The ever increasing need for higher speed, high capacity magnetic memories with non-destructive readout has led to an intensive research effort in the direction of utilizing magnetic thin films of various types and, eventually, to the development of the plated wire memory element. Basically, the plated wire memory element consists of a non-magnetic wire substrate which is overlaid with a coating of magnetic material. In the process of forming the coating of magnetic material, a high magnetic anistropy is established which favors a selected orientation in a particular direction. Information is then stored according to the sense of the magnetization of the plated wire. This forms the basis for binary information storge wherein the information is stored in one of the two possible magnetization directions which are commonly referred to as the "one" and "zero" directions. Reading out of the stored information is accomplished by the use of a word strap which runs orthogonal to, and envelops the plated wire. Current in the word strap produces a magnetic field along the axis of the plated wire which, in turn, causes the magnetization vector to be displaced by some angle from its one or zero orientation, thereby causing a component of the magnetization to decrease. This change causes a voltage to appear at the ends of the plated wire where it can be sensed. In order to achieve non-destructive readout, the amplitude of the word current is so controlled that the magnetization returns to its original position when the current is turned off.

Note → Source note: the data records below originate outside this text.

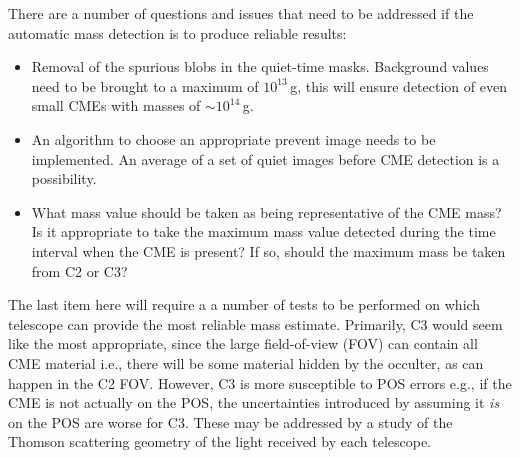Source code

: There are a number of questions and issues that need to be addressed if the automatic mass detection is to produce reliable results:
\begin{itemize}
\item Removal of the spurious blobs in the quiet-time masks. Background values need to be brought to a maximum of $10^{13}$\,g, this will ensure detection of even small CMEs with masses of $\sim$$10^{14}$\,g.
\item An algorithm to choose an appropriate prevent image needs to be implemented. An average of a set of quiet images before CME detection is a possibility. 
\item What mass value should be taken as being representative of the CME mass? Is it appropriate to take the maximum mass value detected during the time interval when the CME is present? If so, should the maximum mass be taken from C2 or C3?
\end{itemize}
The last item here will require a a number of tests to be performed on which telescope can provide the most reliable mass estimate. Primarily, C3 would seem like the most appropriate, since the large field-of-view (FOV) can contain all CME material i.e., there will be some material hidden by the occulter, as can happen in the C2 FOV. However, C3 is more susceptible to POS errors e.g., if the CME is not actually on the POS, the uncertainties introduced by assuming it \emph{is} on the POS are worse for C3. 
These may be addressed by a study of the Thomson scattering geometry of the light received by each telescope.

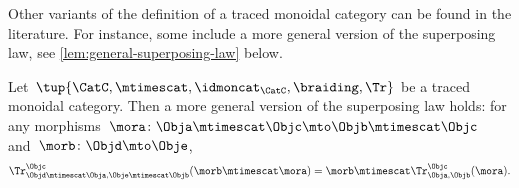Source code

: \begin{remark}
	Other variants of the definition of a traced monoidal category can be found in the literature.
	For instance, some include a more general version of the superposing law, see \cref{lem:general-superposing-law} below.
\end{remark}

\begin{lemma}
	\label{lem:general-superposing-law}
	Let~$\tup{\CatC,\mtimescat,\idmoncat_{\CatC}, \braiding, \Tr}$ be a traced monoidal category.
	Then a more general version of the superposing law holds: for any morphisms~$\mora\colon \Obja\mtimescat \Objc \mto \Objb \mtimescat \Objc$ and~$\morb \colon \Objd \mto \Obje$,
	\begin{equation}
		\label{eq:superposing_2}
		\Tr_{\Objd\mtimescat \Obja,\Obje\mtimescat \Objb}^{\Objc}(\morb \mtimescat \mora)=\morb \mtimescat \Tr_{\Obja,\Objb}^\Objc(\mora).
	\end{equation}
\end{lemma}
\missingproof



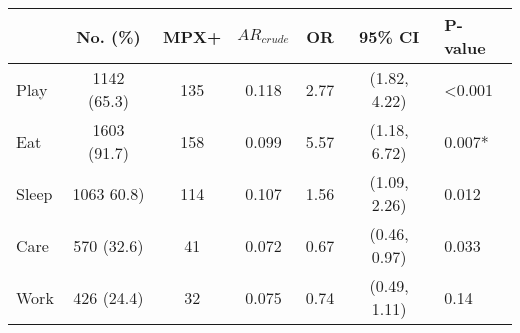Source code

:\begin{tabular}{lccccc}

\toprule
 & No. (\%) & MPX+ & $AR_{crude}$ & OR & 95\% CI & P-value \\
\midrule
Play & 1142 (65.3) & 135 & 0.118 & 2.77 & (1.82, 4.22) & <0.001 \\
Eat & 1603 (91.7) & 158 & 0.099 & 5.57 & (1.18, 6.72) & 0.007* \\
Sleep & 1063 60.8) & 114 & 0.107 & 1.56 & (1.09, 2.26) & 0.012 \\
Care & 570 (32.6) & 41 & 0.072 & 0.67 & (0.46, 0.97) & 0.033 \\
Work & 426 (24.4) & 32 & 0.075 & 0.74 & (0.49, 1.11) & 0.14 \\

\bottomrule
\end{tabular}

Typical plated wire consists of a non-magnetic wire substrate which is commonly of berryllium-copper or a phosphor-bronze alloy, a non-magnetic intermediate layer, normally of copper, having a controlled roughness and overlaying the wire substrate and a final zero magnetostrictive magnetic layer of a nickel-iron alloy. Prior art plated wire memory elements of the general type are illustrated and described by Richards et al. in "Topography Control of Plated Wire Memory Elements," IEEE Transactions on Magnetics, volume MAG-4, No. 3 September 1968, and also by Mathias and Fedde in "Plated Wire Technology: A Critical Review", IEEE Transactions on Magnetics, volume MAG-5, No. 4, December 1969.
From the above description of plated wire memory operation it can be seen that this type of information storage is extremely vulnerable to high-electromagentic-radiation environments which might induce transient currents in the plated wires. Such induced currents would change the sense of magnetization of the plated wire thus destroying information that it holds. This type of high, radiation environment would for example, be caused by the use of a atomic weapons where there would be substantial emissions of gamma rays and X-rays.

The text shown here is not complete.